• TASK PROMPT:
Give again, word for word, every line in the entries below from the line with "and Complete'' Should" up to and including the line with "the chosen view.", and no other line.

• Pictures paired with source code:
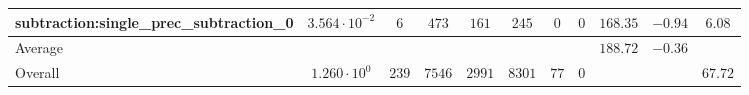 \begin{tabular}{|l|c|c|c|c|c|c|c|c|c|c|}
subtraction:single\_prec\_subtraction\_0         & $ 3.564 \cdot 10^{-2} $ & $ 6      $ & $ 473  $ & $ 161  $ & $ 245   $ & $ 0  $ & $ 0 $ & $ 168.35      $ & $ -0.94   $ & $ 6.08    $ \\
\hline
Average                                          & $                     $ & $        $ & $      $ & $      $ & $       $ & $    $ & $   $ & $ 188.72      $ & $ -0.36   $ & $         $ \\
\hline
Overall                                          & $ 1.260 \cdot 10^{0}  $ & $ 239    $ & $ 7546 $ & $ 2991 $ & $ 8301  $ & $ 77 $ & $ 0 $ & $             $ & $         $ & $ 67.72   $ \\
\hline
\end{tabular}

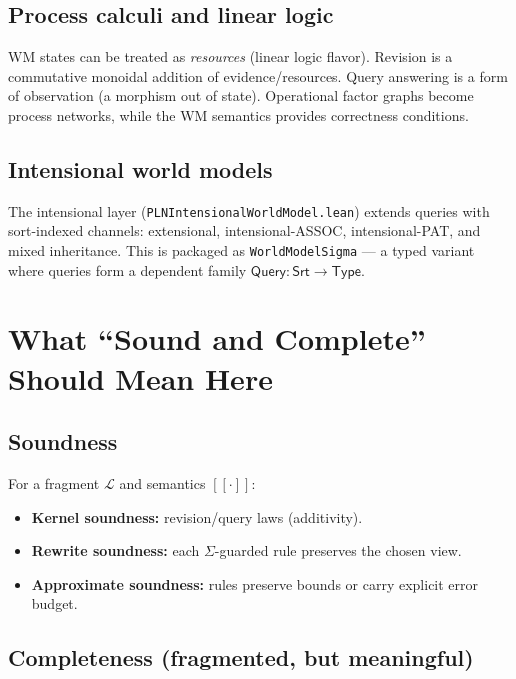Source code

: \documentclass[]{article}
\newcommand{\code}[1]{\texttt{#1}}
\newcommand{\Query}{\mathsf{Query}}
\begin{document}
\subsection{Process calculi and linear logic}

WM states can be treated as \emph{resources} (linear logic flavor).
Revision is a commutative monoidal addition of evidence/resources. Query
answering is a form of observation (a morphism out of state). Operational
factor graphs become process networks, while the WM semantics provides
correctness conditions.

\subsection{Intensional world models}

The intensional layer (\code{PLNIntensionalWorldModel.lean}) extends
queries with sort-indexed channels: extensional, intensional-ASSOC,
intensional-PAT, and mixed inheritance. This is packaged as
\code{WorldModelSigma} --- a typed variant where queries form a dependent
family $\Query : \mathsf{Srt} \to \mathsf{Type}$.


\section{What ``Sound and Complete'' Should Mean Here}
\label{sec:metatheory}

\subsection{Soundness}

For a fragment $\mathcal{L}$ and semantics $[\![\cdot]\!]$:
\begin{itemize}[leftmargin=2em]
\item \textbf{Kernel soundness:} revision/query laws (additivity).
\item \textbf{Rewrite soundness:} each $\Sigma$-guarded rule preserves
  the chosen view.
\item \textbf{Approximate soundness:} rules preserve bounds or carry
  explicit error budget.
\end{itemize}

\subsection{Completeness (fragmented, but meaningful)}
\end{document}
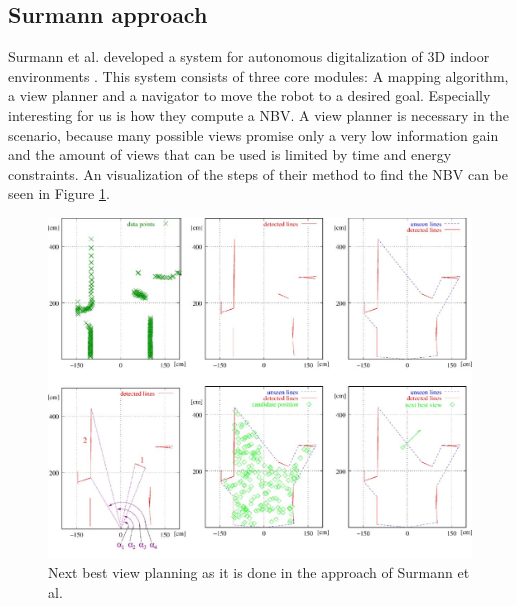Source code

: \documentclass[a4paper,11pt,english]{article}
\begin{document}
\subsection{Surmann approach}
\label{background:surmann}
Surmann et al. developed a system for autonomous digitalization of 3D indoor environments \cite{surmann2003autonomous}.
This system consists of three core modules: A mapping algorithm, a view planner and a navigator to move the robot to a desired goal.
Especially interesting for us is how they compute a NBV.
A view planner is necessary in the  scenario, because many possible views promise only a very low information gain and the amount of views that can be used is limited by time and energy constraints.
An visualization of the steps of their method  to find the NBV can be seen in Figure \ref{fig:surmann}.

\begin{figure}[h!]
	\begin{center}
		\includegraphics[width=1\textwidth]{src/nbv.png}
		\caption{Next best view planning as it is done in the approach of Surmann et al.}
		\label{fig:surmann}
	\end{center}
\end{figure}
\end{document}
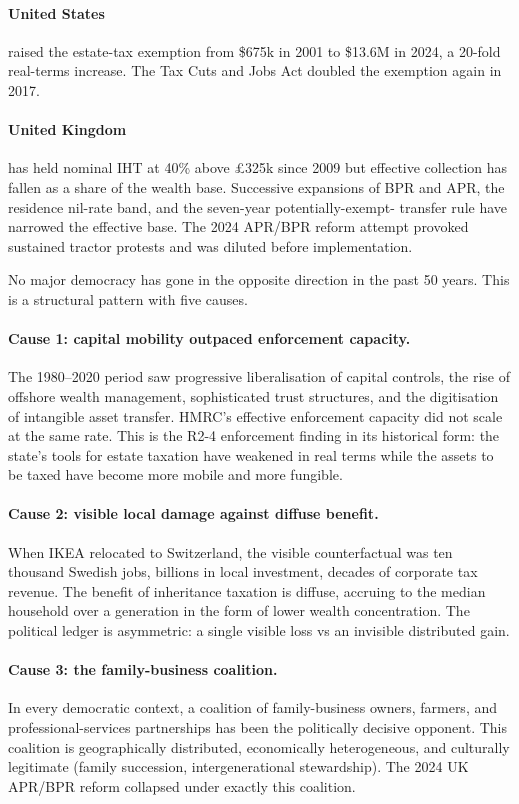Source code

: \documentclass[11pt]{article}
\begin{document}
\paragraph{United States} raised the estate-tax exemption from
\$675k in 2001 to \$13.6M in 2024, a 20-fold real-terms increase.
The Tax Cuts and Jobs Act doubled the exemption again in 2017.

\paragraph{United Kingdom} has held nominal IHT at 40\% above
\pounds 325k since 2009 but effective collection has fallen as a
share of the wealth base.  Successive expansions of BPR and APR,
the residence nil-rate band, and the seven-year potentially-exempt-
transfer rule have narrowed the effective base.  The 2024 APR/BPR
reform attempt provoked sustained tractor protests and was diluted
before implementation.

No major democracy has gone in the opposite direction in the past
50 years.  This is a structural pattern with five causes.

\paragraph{Cause 1: capital mobility outpaced enforcement capacity.}
The 1980--2020 period saw progressive liberalisation of capital
controls, the rise of offshore wealth management, sophisticated
trust structures, and the digitisation of intangible asset
transfer.  HMRC's effective enforcement capacity did not scale at
the same rate.  This is the R2-4 enforcement finding in its
historical form: the state's tools for estate taxation have
weakened in real terms while the assets to be taxed have become
more mobile and more fungible.

\paragraph{Cause 2: visible local damage against diffuse benefit.}
When IKEA relocated to Switzerland, the visible counterfactual was
ten thousand Swedish jobs, billions in local investment, decades of
corporate tax revenue.  The benefit of inheritance taxation is
diffuse, accruing to the median household over a generation in
the form of lower wealth concentration.  The political ledger is
asymmetric: a single visible loss vs an invisible distributed gain.

\paragraph{Cause 3: the family-business coalition.}  In every
democratic context, a coalition of family-business owners,
farmers, and professional-services partnerships has been the
politically decisive opponent.  This coalition is geographically
distributed, economically heterogeneous, and culturally legitimate
(family succession, intergenerational stewardship).  The 2024 UK
APR/BPR reform collapsed under exactly this coalition.
\end{document}
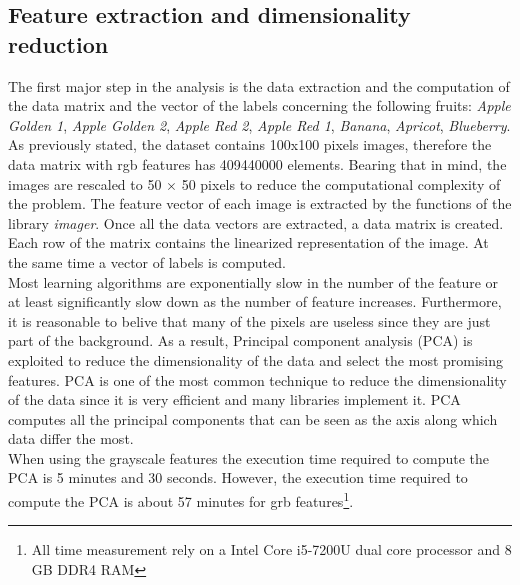 \documentclass{article}
\begin{document}
\subsection{Feature extraction and dimensionality reduction}
The first major step in the analysis is the data extraction and the computation of the data matrix and the vector of the labels concerning the following fruits: \textit{Apple Golden 1}, \textit{Apple Golden 2}, \textit{Apple Red 2}, \textit{Apple Red 1}, \textit{Banana}, \textit{Apricot}, \textit{Blueberry}. \\
As previously stated, the dataset contains 100x100 pixels images, therefore the data matrix with rgb features has 409440000 elements. Bearing that in mind, the images are rescaled to 50 $\times$ 50 pixels to reduce the computational complexity of the problem. 
The feature vector of each image is extracted by the functions of the library \textit{imager}. Once all the data vectors are extracted, a data matrix is created. Each row of the matrix contains the linearized representation of the image. At the same time a vector of labels is computed.\\
Most learning algorithms are exponentially slow in the number of the feature or at least significantly slow down as the number of feature increases. Furthermore, it is reasonable to belive that many of the pixels are useless since they are just part of the background. As a result, Principal component analysis (PCA) is exploited to reduce the dimensionality of the data and select the most promising features. PCA is one of the most common technique to reduce the dimensionality of the data since it is very efficient and many libraries implement it. PCA computes all the principal components that can be seen as the axis along which data differ the most. \\
When using the grayscale features the execution time required to compute the PCA is 5 minutes and 30 seconds. However, the execution time required to compute the PCA is about 57 minutes for grb features\footnote{All time measurement rely on a Intel Core i5-7200U dual core processor and 8 GB DDR4 RAM}.
\end{document}
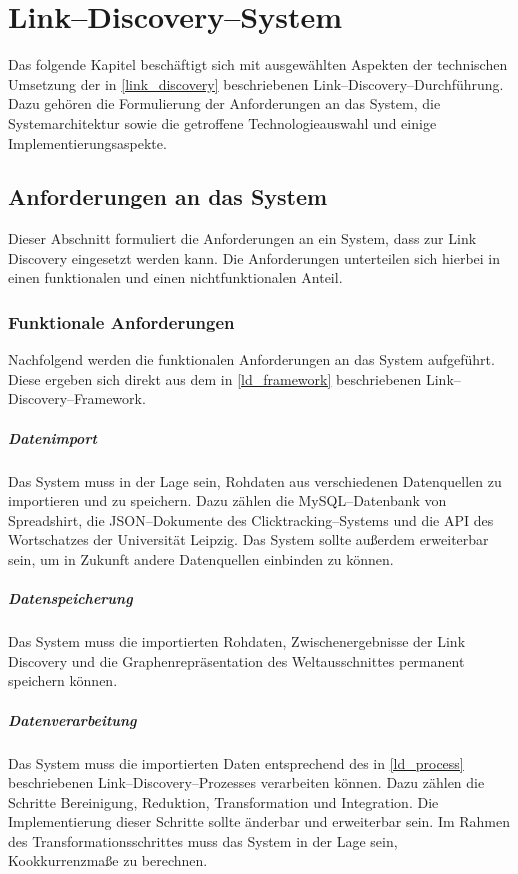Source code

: \chapter{Link--Discovery--System}
\label{system}

Das folgende Kapitel beschäftigt sich mit ausgewählten Aspekten der technischen Umsetzung der in \cref{link_discovery} beschriebenen Link--Discovery--Durchführung. Dazu gehören die Formulierung der Anforderungen an das System, die Systemarchitektur sowie die getroffene Technologieauswahl und einige Implementierungsaspekte.

\section{Anforderungen an das System}
\label{requirements}

Dieser Abschnitt formuliert die Anforderungen an ein System, dass zur Link Discovery eingesetzt werden kann. Die Anforderungen unterteilen sich hierbei in einen funktionalen und einen nichtfunktionalen Anteil. 

\subsection{Funktionale Anforderungen}

Nachfolgend werden die funktionalen Anforderungen an das System aufgeführt. Diese ergeben sich direkt aus dem in \cref{ld_framework} beschriebenen Link--Discovery--Framework.

\paragraph{Datenimport} Das System muss in der Lage sein, Rohdaten aus verschiedenen Datenquellen zu importieren und zu speichern. Dazu zählen die MySQL--Datenbank von Spreadshirt, die JSON--Dokumente des Clicktracking--Systems und die API des Wortschatzes der Universität Leipzig. Das System sollte außerdem erweiterbar sein, um in Zukunft andere Datenquellen einbinden zu können.

\paragraph{Datenspeicherung} Das System muss die importierten Rohdaten, Zwischenergebnisse der Link Discovery und die Graphenrepräsentation des Weltausschnittes permanent speichern können.

\paragraph{Datenverarbeitung} Das System muss die importierten Daten entsprechend des in \cref{ld_process} beschriebenen Link--Discovery--Prozesses verarbeiten können. Dazu zählen die Schritte Bereinigung, Reduktion, Transformation und Integration. Die Implementierung dieser Schritte sollte änderbar und erweiterbar sein. Im Rahmen des Transformationsschrittes muss das System in der Lage sein, Kookkurrenzmaße zu berechnen.

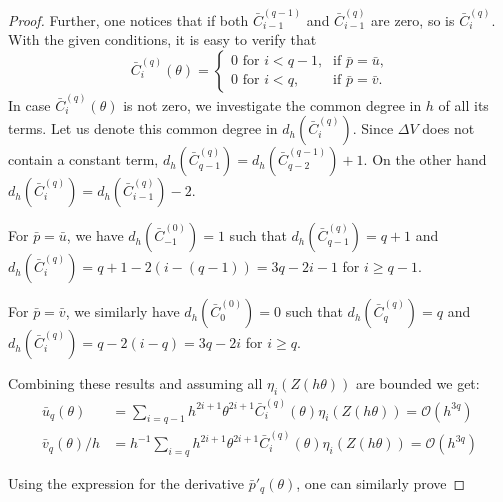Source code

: \begin{proof}
    Further, one notices that if both $\bar{C}_{i-1}^{(q-1)}$ and $\bar{C}_{i-1}^{(q)}$ are zero, so is $\bar{C}_{i}^{(q)}$. With the given conditions,
    it is easy to verify that
    \[ \bar{C}_{i}^{(q)}(\theta)   =  \begin{cases}
            \text{$0$ for $i <q -1$,} & \text{if $\bar{p} = \bar{u}$,} \\
            \text{$0$ for $i <q$,}    & \text{if $\bar{p} = \bar{v}$.}
        \end{cases} \]
    In case $\bar{C}_{i}^{(q)}(\theta)$ is not zero, we investigate the common degree in $h$ of all its terms. Let us denote this common degree in $d_h(\bar{C}_{i}^{(q)})$.  Since $\Delta V$ does not contain a constant term, $d_h\left(\bar{C}_{q-1}^{(q)}\right) = d_h\left(\bar{C}_{q-2}^{(q-1)}\right)+1$.
    On the other hand $d_h\left(\bar{C}_{i}^{(q)}\right)=d_h\left(\bar{C}_{i-1}^{(q)}\right)-2$.

    For $\bar{p}=\bar{u}$, we have $d_h\left(\bar{C}_{-1}^{(0)}\right)=1$ such that $d_h\left(\bar{C}_{q-1}^{(q)}\right)=q+1$ and $d_h\left(\bar{C}_{i}^{(q)}\right) = q+1-2(i-(q-1))=3q-2i-1$ for $i \geq q-1$.

    For $\bar{p}=\bar{v}$, we similarly have $d_h\left(\bar{C}_{0}^{(0)}\right)=0$ such that $d_h\left(\bar{C}_{q}^{(q)}\right)=q$ and $d_h\left(\bar{C}_{i}^{(q)}\right) = q-2(i-q)=3q-2i$ for $i \geq q$.

    Combining these results and assuming all $\eta_i(Z(h\theta))$ are bounded we get:
    \begin{align*}
        \bar{u}_{q}(\theta)   & =  \sum_{i=q-1} h^{2i+1} \theta^{2i+1} \bar{C}^{(q)}_i(\theta) \eta_{i}(Z(h\theta)) = \mathcal{O}(h^{3q})     \\
        \bar{v}_{q}(\theta)/h & = h^{-1} \sum_{i=q} h^{2i+1} \theta^{2i+1} \bar{C}^{(q)}_i(\theta) \eta_{i}(Z(h\theta)) = \mathcal{O}(h^{3q})
    \end{align*}

    Using the expression for the derivative $\bar{p}'_{q}(\theta)$, one can similarly prove


\end{proof}
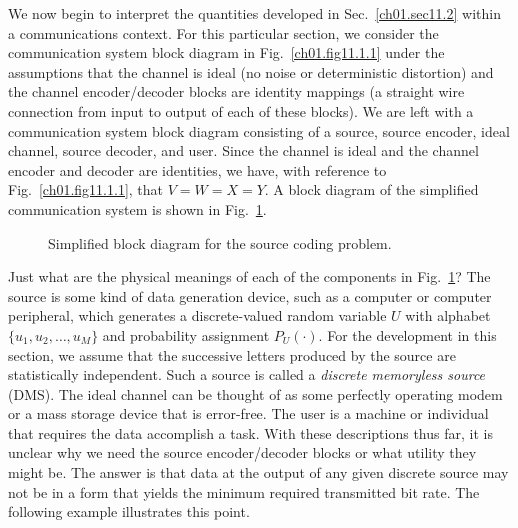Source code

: We now begin to interpret the quantities developed
in Sec.~\ref{ch01.sec11.2} within a communications context.
For this particular section, we consider the communication system
block diagram in Fig.~\ref{ch01.fig11.1.1} under the assumptions that the
channel is ideal (no noise or deterministic distortion) and the channel
encoder/decoder blocks are identity mappings (a straight wire connection from
input to output of each of these blocks).
We are left with a communication system block diagram consisting of a source,
source encoder, ideal channel, source decoder, and user.
Since the channel is ideal and the channel encoder and decoder are
identities, we have, with reference to Fig.~\ref{ch01.fig11.1.1}, that
$ V = W = X = Y $. A block
diagram of the simplified communication system is shown
in Fig.~\ref{ch01.fig11.3.1}.

\begin{figure}[hbt] %
 \figboxes
\caption{Simplified block diagram for the source coding problem.
\label{ch01.fig11.3.1} }
\end{figure}

Just what are the physical meanings of each of the components in
Fig.~\ref{ch01.fig11.3.1}?
The source is some kind of data generation device, such as a computer or
computer peripheral, which generates a discrete-valued random variable $U$ with
alphabet $ \{ u_1, u_2, \dots, u_M \} $ and probability assignment
$ P_U (\cdot) $. For the development in this section, we assume that the
successive letters produced by the source are statistically independent.
Such a source is called a \textit{discrete memoryless source} (DMS).
The ideal channel can be thought of as some perfectly operating
modem or a mass storage device that is error-free. The user is a machine or
individual that requires the data accomplish a task. With these descriptions
thus far, it is unclear why we need the source encoder/decoder blocks or what
utility they might be. The answer is that data at the output of any given
discrete source may not be in a form that  yields the minimum required
transmitted
bit rate. The following example illustrates this point.


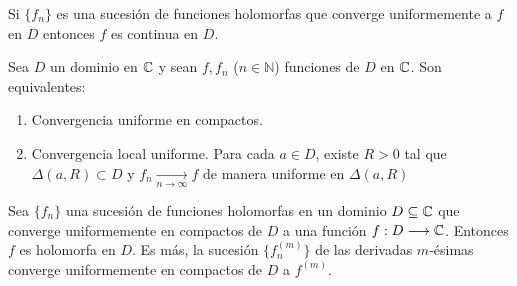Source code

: \begin{obs}
    Si $\{f_n\}$ es una sucesión de funciones holomorfas que converge uniformemente a $f$ en $D$ entonces $f$ es continua en $D$.
\end{obs}

\begin{lema}
    Sea $D$ un dominio en $\mathbb{C}$ y sean $f,f_n$ ($n \in \mathbb{N}$) funciones de $D$ en $\mathbb{C}$. Son equivalentes:
    \begin{enumerate}
        \item Convergencia uniforme en compactos.
        \item Convergencia local uniforme. Para cada $a \in D$, existe $R > 0$ tal que $\Delta(a,R) \subset D$ y $f_n \xrightarrow[n \to \infty]{} f$ de manera uniforme en $\Delta(a,R)$
    \end{enumerate}
\end{lema}

\begin{teo}
    Sea $\{f_n\}$ una sucesión de funciones holomorfas en un dominio $D \subseteq \mathbb{C}$ que converge uniformemente en compactos de $D$ a una función $f: D \longrightarrow \mathbb{C}$. Entonces $f$ es holomorfa en $D$. Es más, la sucesión $\{f_n^{(m)}\}$ de las derivadas $m$-ésimas converge uniformemente en compactos de $D$ a $f^{(m)}$.
\end{teo}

• RESULT FOR THIS TASK:
\section{What ``Sound and Complete'' Should Mean Here}
\label{sec:metatheory}

\subsection{Soundness}

For a fragment $\mathcal{L}$ and semantics $[\![\cdot]\!]$:
\begin{itemize}[leftmargin=2em]
\item \textbf{Kernel soundness:} revision/query laws (additivity).
\item \textbf{Rewrite soundness:} each $\Sigma$-guarded rule preserves
  the chosen view.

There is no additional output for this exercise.